Henry looked up at the messenger’s cry. The king was on his knees, beside the pallet on which his youngest brother Humphrey, the Duke of Gloucester, lay. Humphrey was barely three weeks past his twenty-fifth birthday, and Henry had personally led his guard to Humphrey’s rescue when he went down. They’d gotten him out of the maelstrom and back to the surgeons, but he’d been wounded in the abdomen, and belly wounds were fatal far more often than not.
“What is it?” the king asked harshly now, fatigue and worry over his brother shadowing even his indomitable visage.
“My Liege, I think the French are regrouping!”
Henry rose abruptly, striding through his protective cordon of knights and men-at-arms to see for himself. The French rearguard had never advanced, but now the third line was stirring, and his jaw tightened. There were almost as many men in that line as in his entire army, and his archers’ arrows were exhausted. It would take hours to get more of them up from the baggage train, and in the meantime his men were weary and out of formation and their prisoners were still unsecured. Literally thousands of armored Frenchmen lay in the mud — exhausted and fallen, perhaps, but unwounded — and their weapons lay with them.
Henry looked up the length of the field at the remaining French host and his nostrils flared.
“Fetch me Baron de Camoys!” he commanded.
“At once, Your Majesty!”
A messenger hurried off and returned minutes later with Sir Thomas de Camoys, who’d commanded the English left wing throughout the battle.

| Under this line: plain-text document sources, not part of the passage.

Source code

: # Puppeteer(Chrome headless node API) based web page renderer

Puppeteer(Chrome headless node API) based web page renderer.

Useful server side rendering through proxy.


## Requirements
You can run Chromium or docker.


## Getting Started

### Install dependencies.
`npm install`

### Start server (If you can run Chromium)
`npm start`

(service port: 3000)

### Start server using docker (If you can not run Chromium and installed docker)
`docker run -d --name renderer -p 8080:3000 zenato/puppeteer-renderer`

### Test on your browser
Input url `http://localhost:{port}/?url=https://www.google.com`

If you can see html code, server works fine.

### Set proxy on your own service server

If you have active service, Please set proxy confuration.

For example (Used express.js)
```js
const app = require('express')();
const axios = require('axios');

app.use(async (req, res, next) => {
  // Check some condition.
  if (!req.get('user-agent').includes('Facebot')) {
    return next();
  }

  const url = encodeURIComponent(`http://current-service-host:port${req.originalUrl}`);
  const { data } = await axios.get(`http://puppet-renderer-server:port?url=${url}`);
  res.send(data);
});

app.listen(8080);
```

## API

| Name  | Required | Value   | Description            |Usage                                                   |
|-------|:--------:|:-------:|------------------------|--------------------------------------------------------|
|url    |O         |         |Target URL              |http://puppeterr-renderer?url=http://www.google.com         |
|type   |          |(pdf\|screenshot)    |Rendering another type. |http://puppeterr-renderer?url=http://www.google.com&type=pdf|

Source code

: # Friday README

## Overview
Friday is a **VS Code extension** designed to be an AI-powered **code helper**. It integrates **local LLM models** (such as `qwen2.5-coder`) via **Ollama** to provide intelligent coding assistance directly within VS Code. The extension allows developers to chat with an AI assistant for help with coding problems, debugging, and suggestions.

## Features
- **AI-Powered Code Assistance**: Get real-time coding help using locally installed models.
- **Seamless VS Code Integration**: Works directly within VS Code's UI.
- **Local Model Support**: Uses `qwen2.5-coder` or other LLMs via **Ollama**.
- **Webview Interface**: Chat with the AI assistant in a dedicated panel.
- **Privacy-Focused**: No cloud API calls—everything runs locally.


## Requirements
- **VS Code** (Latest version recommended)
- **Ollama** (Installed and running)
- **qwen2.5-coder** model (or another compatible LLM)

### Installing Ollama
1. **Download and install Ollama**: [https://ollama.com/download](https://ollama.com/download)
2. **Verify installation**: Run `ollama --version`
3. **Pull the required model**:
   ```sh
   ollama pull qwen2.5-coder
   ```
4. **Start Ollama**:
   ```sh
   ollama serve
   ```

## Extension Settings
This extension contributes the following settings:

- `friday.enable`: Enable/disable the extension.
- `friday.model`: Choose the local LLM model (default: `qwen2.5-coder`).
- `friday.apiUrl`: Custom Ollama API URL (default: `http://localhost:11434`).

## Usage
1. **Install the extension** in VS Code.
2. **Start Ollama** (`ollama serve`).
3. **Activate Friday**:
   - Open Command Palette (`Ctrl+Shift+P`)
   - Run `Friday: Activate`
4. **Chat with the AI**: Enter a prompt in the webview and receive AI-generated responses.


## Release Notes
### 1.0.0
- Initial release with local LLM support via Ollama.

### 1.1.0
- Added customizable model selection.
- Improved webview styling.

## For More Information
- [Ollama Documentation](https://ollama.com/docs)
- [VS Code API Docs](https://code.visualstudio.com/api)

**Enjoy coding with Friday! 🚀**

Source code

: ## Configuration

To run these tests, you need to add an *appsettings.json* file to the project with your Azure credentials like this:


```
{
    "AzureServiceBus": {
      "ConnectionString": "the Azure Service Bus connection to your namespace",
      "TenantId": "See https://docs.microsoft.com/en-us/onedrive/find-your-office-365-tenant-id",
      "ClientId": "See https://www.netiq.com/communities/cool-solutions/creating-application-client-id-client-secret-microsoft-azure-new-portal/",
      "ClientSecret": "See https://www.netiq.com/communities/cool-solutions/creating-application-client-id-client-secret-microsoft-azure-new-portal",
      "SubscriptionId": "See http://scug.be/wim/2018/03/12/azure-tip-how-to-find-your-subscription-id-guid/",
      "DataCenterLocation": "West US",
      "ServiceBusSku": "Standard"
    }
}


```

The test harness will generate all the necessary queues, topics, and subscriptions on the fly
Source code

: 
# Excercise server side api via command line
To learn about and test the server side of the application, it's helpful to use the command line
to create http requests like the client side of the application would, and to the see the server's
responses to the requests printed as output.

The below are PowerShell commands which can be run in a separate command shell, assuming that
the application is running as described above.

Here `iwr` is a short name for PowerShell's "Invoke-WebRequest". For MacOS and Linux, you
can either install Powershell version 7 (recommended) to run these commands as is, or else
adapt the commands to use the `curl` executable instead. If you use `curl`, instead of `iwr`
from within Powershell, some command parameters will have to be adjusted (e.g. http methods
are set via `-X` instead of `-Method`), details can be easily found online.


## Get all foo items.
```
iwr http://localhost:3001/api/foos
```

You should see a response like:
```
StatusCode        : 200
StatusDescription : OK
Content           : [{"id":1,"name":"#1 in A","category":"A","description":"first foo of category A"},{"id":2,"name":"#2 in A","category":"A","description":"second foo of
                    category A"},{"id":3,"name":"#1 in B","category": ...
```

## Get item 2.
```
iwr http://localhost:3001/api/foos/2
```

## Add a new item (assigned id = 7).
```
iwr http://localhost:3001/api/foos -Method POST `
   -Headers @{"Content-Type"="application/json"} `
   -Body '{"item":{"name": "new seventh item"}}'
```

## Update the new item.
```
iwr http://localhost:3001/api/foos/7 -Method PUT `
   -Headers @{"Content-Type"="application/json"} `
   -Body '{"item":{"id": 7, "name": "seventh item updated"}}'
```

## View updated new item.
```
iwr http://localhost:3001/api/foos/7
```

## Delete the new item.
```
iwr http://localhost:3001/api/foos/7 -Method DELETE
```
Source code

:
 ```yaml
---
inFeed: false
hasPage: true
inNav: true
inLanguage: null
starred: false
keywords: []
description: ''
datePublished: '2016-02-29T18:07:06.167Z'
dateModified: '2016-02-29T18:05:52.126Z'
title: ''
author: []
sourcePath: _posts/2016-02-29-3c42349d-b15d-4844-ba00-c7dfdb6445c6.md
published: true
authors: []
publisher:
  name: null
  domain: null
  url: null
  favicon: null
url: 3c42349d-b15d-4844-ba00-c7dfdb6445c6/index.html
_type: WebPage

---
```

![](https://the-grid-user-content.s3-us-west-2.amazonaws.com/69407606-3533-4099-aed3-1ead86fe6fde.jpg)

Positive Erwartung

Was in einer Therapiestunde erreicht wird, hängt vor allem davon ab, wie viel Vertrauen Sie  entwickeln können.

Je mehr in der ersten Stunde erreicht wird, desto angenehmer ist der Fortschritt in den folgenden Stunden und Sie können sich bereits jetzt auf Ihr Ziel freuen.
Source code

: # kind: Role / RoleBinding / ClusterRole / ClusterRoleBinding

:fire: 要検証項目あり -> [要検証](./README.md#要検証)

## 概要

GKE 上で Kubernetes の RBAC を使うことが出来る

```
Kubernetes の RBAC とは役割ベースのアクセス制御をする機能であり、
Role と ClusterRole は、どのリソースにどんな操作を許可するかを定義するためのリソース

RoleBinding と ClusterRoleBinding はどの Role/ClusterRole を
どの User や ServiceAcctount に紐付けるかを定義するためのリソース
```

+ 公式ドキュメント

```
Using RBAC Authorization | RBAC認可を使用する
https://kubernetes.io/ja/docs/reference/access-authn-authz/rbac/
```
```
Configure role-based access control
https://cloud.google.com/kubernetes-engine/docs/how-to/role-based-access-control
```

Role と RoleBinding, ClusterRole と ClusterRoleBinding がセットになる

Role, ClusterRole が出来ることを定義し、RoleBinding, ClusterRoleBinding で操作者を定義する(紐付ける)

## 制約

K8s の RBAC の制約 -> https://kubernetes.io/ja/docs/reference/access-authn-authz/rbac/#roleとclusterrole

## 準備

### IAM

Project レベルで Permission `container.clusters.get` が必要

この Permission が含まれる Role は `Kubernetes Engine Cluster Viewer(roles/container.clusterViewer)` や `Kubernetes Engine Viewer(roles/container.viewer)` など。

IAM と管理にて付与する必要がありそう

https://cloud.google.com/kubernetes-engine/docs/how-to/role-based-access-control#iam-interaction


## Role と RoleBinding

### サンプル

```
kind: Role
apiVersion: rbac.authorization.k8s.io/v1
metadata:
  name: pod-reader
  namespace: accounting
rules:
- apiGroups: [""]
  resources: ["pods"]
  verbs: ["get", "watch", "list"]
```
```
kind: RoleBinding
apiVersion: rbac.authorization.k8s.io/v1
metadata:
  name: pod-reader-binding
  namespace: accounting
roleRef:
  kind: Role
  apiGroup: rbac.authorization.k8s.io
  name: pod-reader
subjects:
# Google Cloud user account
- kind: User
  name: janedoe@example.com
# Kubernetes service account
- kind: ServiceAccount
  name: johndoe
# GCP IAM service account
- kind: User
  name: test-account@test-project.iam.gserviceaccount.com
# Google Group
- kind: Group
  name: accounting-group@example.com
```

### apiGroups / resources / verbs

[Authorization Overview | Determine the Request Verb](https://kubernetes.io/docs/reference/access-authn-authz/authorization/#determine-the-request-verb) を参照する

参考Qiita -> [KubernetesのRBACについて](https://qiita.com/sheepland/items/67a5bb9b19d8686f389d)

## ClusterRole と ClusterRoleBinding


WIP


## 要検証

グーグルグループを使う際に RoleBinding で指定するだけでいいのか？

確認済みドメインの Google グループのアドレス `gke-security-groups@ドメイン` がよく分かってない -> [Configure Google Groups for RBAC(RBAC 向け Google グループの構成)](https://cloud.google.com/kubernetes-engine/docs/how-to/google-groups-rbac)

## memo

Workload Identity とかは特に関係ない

With the death of Edmund of Norwich, the Duke of York, who’d commanded the right wing (and who, like hundreds of Frenchmen, had suffocated under a crushing pile of dead men and horses), Baron de Camoys had become Henry’s senior field commander.
“Your Majesty,” de Camoys said, bowing, and Henry jabbed a gauntleted finger at the stirring French third line.
“Those bastards mean to attack us, Baron,” the king said flatly, his scarred face grim, “and we cannot chance what will happen here” — the same hand indicated the mud-mired Frenchmen heaped and piled before the English line — “when they do.”
This time, Garsul did vomit.
Perhaps it was simply cumulative revulsion. Perhaps it was more than that. Whatever it was, when the English began methodically slaughtering the helpless French men-at-arms and knights, thrusting daggers through visors or using axes and hammers and mattocks to literally hack open their armored carapaces and get at the men within, it was too much.
He turned away from the display at last.
“Kill the audio!” he said harshly. “We don’t need to hear this!”
The sound of screams, babbled pleas for mercy, and prayers cut off abruptly, and Garsul shook himself.
Clahrdu, he thought sickly. Clahrdu, preserve me. Of Your mercy, grant that I never see anything like this again! I thought those “secret orders” of mine undermined everything Survey stands for, but not now. Now I know how wise the Council truly was to issue them!
“We’re done on this world,” he said, his voice flat. “We’ve got all the physical data we need, and Clahrdu knows we’ve got more ’societal’ data than any sane being is ever going to want to look at. Ship Commander,” he looked at Syrahk, “I want us out of orbit and headed home within two day segments.”